Aus der Geschichte

Seit frühen Zeiten bildete das Presbyterium der Domkirche den engeren Mitarbeiterstab des Bischofs, gleichsam seinen Senat. Mit diesem feierte er die Liturgie und beriet wichtige Angelegenheiten in der Leitung der Diözese.

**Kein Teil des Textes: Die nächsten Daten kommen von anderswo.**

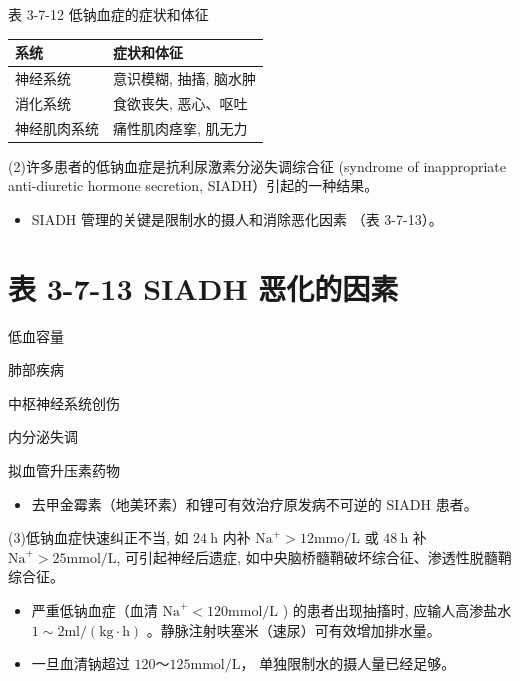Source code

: \documentclass[10pt]{article}
\begin{document}
表 3-7-12 低钠血症的症状和体征

\begin{center}
\begin{tabular}{ll}
\hline
系统 & 症状和体征 \\
\hline
神经系统 & 意识模糊, 抽搐, 脑水肿 \\
消化系统 & 食欲丧失, 恶心、呕吐 \\
神经肌肉系统 & 痛性肌肉痉挛, 肌无力 \\
\hline
\end{tabular}
\end{center}

(2)许多患者的低钠血症是抗利尿激素分泌失调综合征 (syndrome of inappropriate anti-diuretic hormone secretion, SIADH）引起的一种结果。

\begin{itemize}
  \item SIADH 管理的关键是限制水的摄人和消除恶化因素 （表 3-7-13）。
\end{itemize}

\section*{表 3-7-13 SIADH 恶化的因素}
低血容量

肺部疾病

中枢神经系统创伤

内分泌失调

拟血管升压素药物

\begin{itemize}
  \item 去甲金霉素（地美环素）和锂可有效治疗原发病不可逆的 SIADH 患者。
\end{itemize}

(3)低钠血症快速纠正不当, 如 $24 \mathrm{~h}$ 内补 $\mathrm{Na}^{+}>12 \mathrm{mmo} / \mathrm{L}$ 或 $48 \mathrm{~h}$ 补 $\mathrm{Na}^{+}>25 \mathrm{mmol} / \mathrm{L}$, 可引起神经后遗症, 如中央脑桥髓鞘破坏综合征、渗透性脱髓鞘综合征。

\begin{itemize}
  \item 严重低钠血症（血清 $\mathrm{Na}^{+}<120 \mathrm{mmol} / \mathrm{L}$ ) 的患者出现抽搐时, 应输人高渗盐水 $1 \sim 2 \mathrm{ml} /(\mathrm{kg} \cdot \mathrm{h})$ 。静脉注射呋塞米（速尿）可有效增加排水量。
  \item 一旦血清钠超过 $120 ～ 125 \mathrm{mmol} / \mathrm{L} ，$ 单独限制水的摄人量已经足够。
\end{itemize}
\end{document}
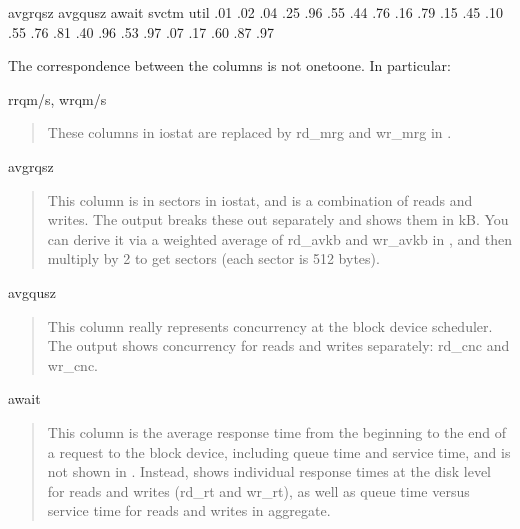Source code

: \documentclass[letterpaper,10pt,english]{sphinxmanual}
\begin{document}
\begin{sphinxVerbatim}[commandchars=\\\{\}]
                avgrq\PYGZhy{}sz avgqu\PYGZhy{}sz  await  svctm  \PYGZpc{}util
                   .01     .02   .04   .25   .96
                   .55     .44  .76   .16   .79
                   .15     .45  .10   .55  .76
                   .81    .40  .96   .53  .97
                   .07     .17  .60   .87   .97
\end{sphinxVerbatim}

\sphinxAtStartPar
The correspondence between the columns is not one\sphinxhyphen{}to\sphinxhyphen{}one.  In particular:

\sphinxAtStartPar
rrqm/s, wrqm/s
\begin{quote}

\sphinxAtStartPar
These columns in iostat are replaced by rd\_mrg and wr\_mrg in .
\end{quote}

\sphinxAtStartPar
avgrq\sphinxhyphen{}sz
\begin{quote}

\sphinxAtStartPar
This column is in sectors in iostat, and is a combination of reads and writes.
The  output breaks these out separately and shows them in kB.  You
can derive it via a weighted average of rd\_avkb and wr\_avkb in , and
then multiply by 2 to get sectors (each sector is 512 bytes).
\end{quote}

\sphinxAtStartPar
avgqu\sphinxhyphen{}sz
\begin{quote}

\sphinxAtStartPar
This column really represents concurrency at the block device scheduler.  The
 output shows concurrency for reads and writes separately: rd\_cnc
and wr\_cnc.
\end{quote}

\sphinxAtStartPar
await
\begin{quote}

\sphinxAtStartPar
This column is the average response time from the beginning to the end of a
request to the block device, including queue time and service time, and is not
shown in .  Instead,  shows individual response times at
the disk level for reads and writes (rd\_rt and wr\_rt), as well as queue time
versus service time for reads and writes in aggregate.
\end{quote}
\end{document}
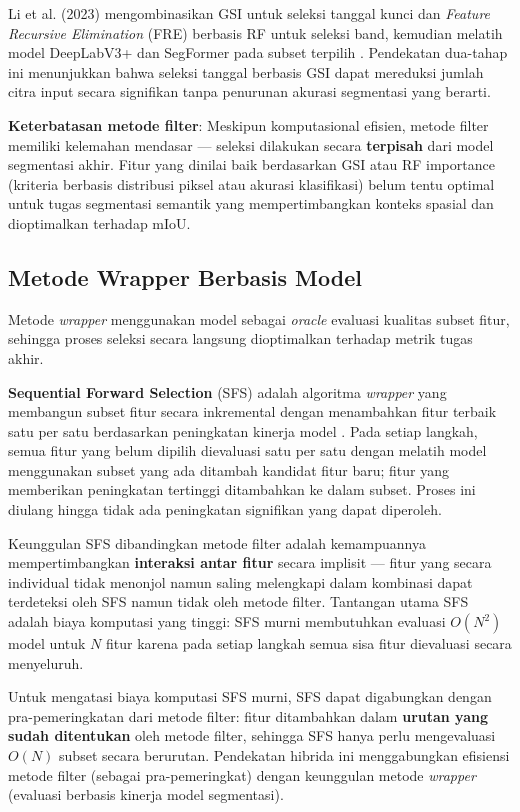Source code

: Li et al. (2023) mengombinasikan GSI untuk seleksi tanggal kunci dan \textit{Feature Recursive Elimination} (FRE) berbasis RF untuk seleksi band, kemudian melatih model DeepLabV3+ dan SegFormer pada subset terpilih \citep{li2023hetao}.
Pendekatan dua-tahap ini menunjukkan bahwa seleksi tanggal berbasis GSI dapat mereduksi jumlah citra input secara signifikan tanpa penurunan akurasi segmentasi yang berarti.

\textbf{Keterbatasan metode filter}: Meskipun komputasional efisien, metode filter memiliki kelemahan mendasar — seleksi dilakukan secara \textbf{terpisah} dari model segmentasi akhir.
Fitur yang dinilai baik berdasarkan GSI atau RF importance (kriteria berbasis distribusi piksel atau akurasi klasifikasi) belum tentu optimal untuk tugas segmentasi semantik yang mempertimbangkan konteks spasial dan dioptimalkan terhadap mIoU.

\subsection{Metode Wrapper Berbasis Model}
Metode \textit{wrapper} menggunakan model sebagai \textit{oracle} evaluasi kualitas subset fitur, sehingga proses seleksi secara langsung dioptimalkan terhadap metrik tugas akhir.

\textbf{Sequential Forward Selection} (SFS) adalah algoritma \textit{wrapper} yang membangun subset fitur secara inkremental dengan menambahkan fitur terbaik satu per satu berdasarkan peningkatan kinerja model \citep{rs15215203}.
Pada setiap langkah, semua fitur yang belum dipilih dievaluasi satu per satu dengan melatih model menggunakan subset yang ada ditambah kandidat fitur baru; fitur yang memberikan peningkatan tertinggi ditambahkan ke dalam subset.
Proses ini diulang hingga tidak ada peningkatan signifikan yang dapat diperoleh.

Keunggulan SFS dibandingkan metode filter adalah kemampuannya mempertimbangkan \textbf{interaksi antar fitur} secara implisit — fitur yang secara individual tidak menonjol namun saling melengkapi dalam kombinasi dapat terdeteksi oleh SFS namun tidak oleh metode filter.
Tantangan utama SFS adalah biaya komputasi yang tinggi: SFS murni membutuhkan evaluasi $O(N^2)$ model untuk $N$ fitur karena pada setiap langkah semua sisa fitur dievaluasi secara menyeluruh.

Untuk mengatasi biaya komputasi SFS murni, SFS dapat digabungkan dengan pra-pemeringkatan dari metode filter: fitur ditambahkan dalam \textbf{urutan yang sudah ditentukan} oleh metode filter, sehingga SFS hanya perlu mengevaluasi $O(N)$ subset secara berurutan.
Pendekatan hibrida ini menggabungkan efisiensi metode filter (sebagai pra-pemeringkat) dengan keunggulan metode \textit{wrapper} (evaluasi berbasis kinerja model segmentasi).

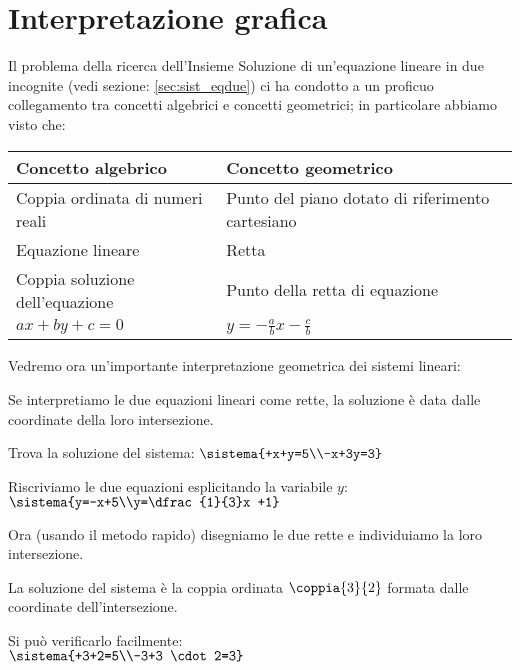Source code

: \section{Interpretazione grafica}
Il problema della ricerca dell'Insieme Soluzione di
un'equazione lineare in due incognite (vedi sezione: \ref{sec:sist_eqdue}) 
ci ha condotto a un proficuo collegamento tra concetti algebrici e 
concetti geometrici; in particolare abbiamo visto che:

\begin{center}
 \begin{tabularx}{.9\textwidth}{XX}
\toprule
 Concetto algebrico & Concetto geometrico\\
 \midrule
Coppia ordinata di numeri reali & Punto del piano dotato di riferimento 
cartesiano\\
Equazione lineare & Retta \\
Coppia soluzione dell'equazione& Punto della retta di equazione \\
\(ax+by+c=0\) & \(y=-{\frac{a}{b}}x-\frac{c}{b}\)\\
\bottomrule
 \end{tabularx}

\end{center}
Vedremo ora un'importante interpretazione geometrica dei sistemi lineari:

\begin{definizione}{}{}
Se interpretiamo le due equazioni lineari come rette, la soluzione è data 
dalle coordinate della loro intersezione.
\end{definizione}

\begin{esempio}{}{}
Trova la soluzione del sistema:
\(\sistema{+x+y=5\\-x+3y=3}\)

\vspace{1em}
\begin{minipage}{.48\textwidth}
Riscriviamo le due equazioni esplicitando la variabile \(y\):
\(\sistema{y=-x+5\\y=\dfrac{1}{3}x +1}\)

Ora (usando il metodo rapido) disegniamo le due rette e individuiamo la loro 
intersezione.

La soluzione del sistema è la coppia ordinata \(\coppia{3}{2}\) formata dalle 
coordinate dell'intersezione.

Si può verificarlo facilmente:\\ 
\(\sistema{+3+2=5\\-3+3 \cdot 2=3}\)
\end{minipage}
\hfill
\begin{minipage}{.48\textwidth}
\begin{center} \intersezionediduerette \end{center}
\end{minipage}

\end{esempio}

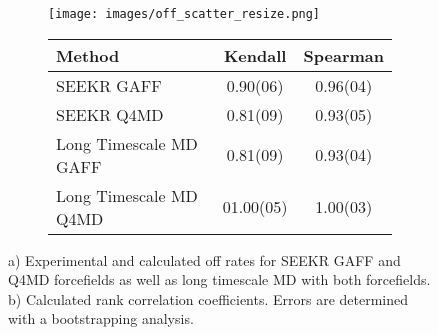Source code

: \begin{figure}
	\begin{subfigure}{\linewidth}
	\texttt{[image: images/off\_scatter\_resize.png]}
	\caption{}
	\end{subfigure}

	\bigskip
	

	\begin{subfigure}{\linewidth}%
    \begin{tabular}{
l  S[table-format = 2.3(3), separate-uncertainty] 
  S[table-format = 2.3(3), separate-uncertainty] 
 }%

\textbf{Method} & \textbf{Kendall} & \textbf{Spearman}  \\
\hline
      SEEKR GAFF      &    0.90(06)           &    0.96(04)            \\ 
      SEEKR Q4MD      &    0.81(09)           &    0.93(05)             \\ 
      Long Timescale MD GAFF      &    0.81(09)           &    0.93(04)                     \\ 
      Long Timescale MD Q4MD      &    01.00(05)           &    1.00(03)                     \\ 
     

    \end{tabular}
        \caption{}
	\end{subfigure}
	\caption{a) Experimental and calculated off rates for SEEKR GAFF and Q4MD forcefields as well as long timescale MD with both forcefields. b) Calculated rank correlation coefficients. Errors are determined with a bootstrapping analysis. }
	\label{fig: off_scatter}
\end{figure}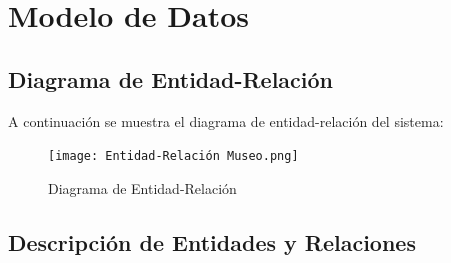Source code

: \documentclass{report}
\begin{document}
\newpage

\section{Modelo de Datos}
\subsection*{Diagrama de Entidad-Relación}

A continuación se muestra el diagrama de entidad-relación del sistema:

\begin{figure}[H]
    \centering
    \texttt{[image: Entidad-Relación Museo.png]}
    \caption{Diagrama de Entidad-Relación}
\end{figure}

\subsection*{Descripción de Entidades y Relaciones}
\end{document}
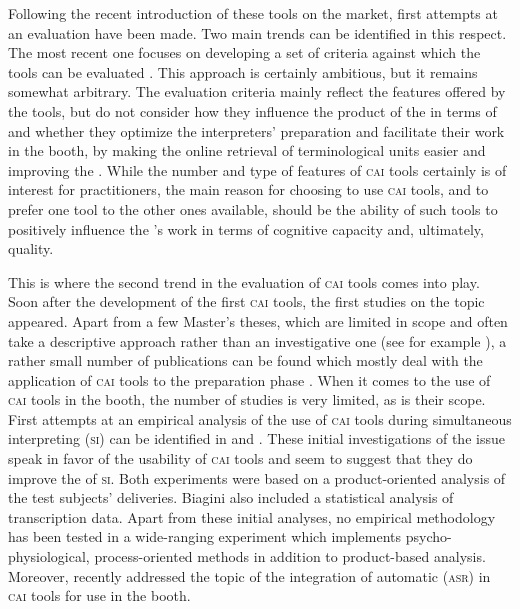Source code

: \documentclass[output=paper]{langsci/langscibook}
\begin{document}
Following the recent introduction of these tools on the market, first attempts at an evaluation have been made. Two main trends can be identified in this respect. The most recent one focuses on developing a set of criteria against which the tools can be evaluated \citep{Costa2016, Will2015}. This approach is certainly ambitious, but it remains somewhat arbitrary. The evaluation criteria mainly reflect the features offered by the tools, but do not consider how they influence the product of the  in terms of  and whether they optimize the interpreters’ preparation and facilitate their work in the booth, by making the online retrieval of terminological units easier and improving the . While the number and type of features of \textsc{cai} tools certainly is of interest for practitioners, the main reason for choosing to use \textsc{cai} tools, and to prefer one tool to the other ones available, should be the ability of such tools to positively influence the ’s work in terms of cognitive capacity and, ultimately, quality. 

This is where the second trend in the evaluation of \textsc{cai} tools comes into play. Soon after the development of the first \textsc{cai} tools, the first studies on the topic appeared. Apart from a few Master’s theses, which are limited in scope and often take a descriptive approach rather than an investigative one (see for example \citealt{DeMerulis2013}), a rather small number of publications can be found which mostly deal with the application of \textsc{cai} tools to the preparation phase \citep{Xu2015, Fantinuoli2017a}. When it comes to the use of \textsc{cai} tools in the booth, the number of studies is very limited, as is their scope. First attempts at an empirical analysis of the use of \textsc{cai} tools during simultaneous interpreting (\textsc{si}) can be identified in \citet{Prandi2015a, Prandi2015b} and  \citet{Biagini2015}. These initial investigations of the issue speak in favor of the usability of \textsc{cai} tools and seem to suggest that they do improve the  of \textsc{si}. Both experiments were based on a product-oriented analysis of the test subjects’ deliveries. Biagini also included a statistical analysis of transcription data. Apart from these initial analyses, no empirical methodology has been tested in a wide-ranging experiment which implements psycho-physiological, process-oriented methods in addition to product-based analysis. Moreover, \citet{Fantinuoli2017b} recently addressed the topic of the integration of automatic  (\textsc{asr}) in \textsc{cai} tools for use in the booth.
\end{document}
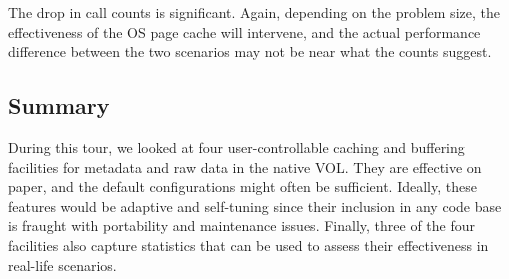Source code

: The drop in call counts is significant. Again, depending on the problem size, the effectiveness of the OS page cache will intervene, and the actual performance difference between the two scenarios may not be near what the counts suggest.

\subsection{Summary}

During this tour, we looked at four user-controllable caching and buffering facilities for metadata and raw data in the native VOL. They are effective on paper, and the default configurations might often be sufficient. Ideally, these features would be adaptive and self-tuning since their inclusion in any code base is fraught with portability and maintenance issues. Finally, three of the four facilities also capture statistics that can be used to assess their effectiveness in real-life scenarios.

Die Wurzeln des Paderborner Domkapitels reichen in die Anfänge des Bistums zurück. Die zunächst aus Fulda kommenden Missionare dürften bereits im Jahre 777, als Karl der Große an den Paderquellen eine Missionssynode abhielt, an der damals bestehenden, dem Erlöser (Salvator) geweihten Kirche – dem Vorläufer des heutigen Domes – eine Klerikergemeinschaft gebildet haben. Nachdem im Jahre 780 dem Bischof von Würzburg die Mission anvertraut worden war, dürften die Missionare vorwiegend in seinem Sprengel ihre Wurzeln gehabt haben oder an seiner Domschule ausgebildet worden sein. Beim Zusammentreffen des aus Rom vertriebenen Papstes Leo III. mit dem Frankenkönig Karl im Jahre 799 in Paderborn sprechen die Quellen von „Chören von Priestern“, die den Papst beim Einzug in die Kirche „von wundersamer Größe“ begrüßten. Bei diesem Treffen dotierten Papst und König auch das Domkloster. In diesem lebten die Kleriker wie in einer Mönchsgemeinschaft zusammen (vita communis); Bischof Badurad führte die 816 auf der Synode zu Aachen beschlossene Kanonikerregel ein. Zu den Aufgaben des Domkapitels gehörte von Beginn an die Feier der hl. Messe (Kapitelsamt) sowie des Stundengebetes im Dom, zudem die Seelsorge in der Domfreiheit. Im Jahre 885 erhielt das Domkapitel vom König das Recht der freien Wahl des Bischofs aus eigenen Reihen.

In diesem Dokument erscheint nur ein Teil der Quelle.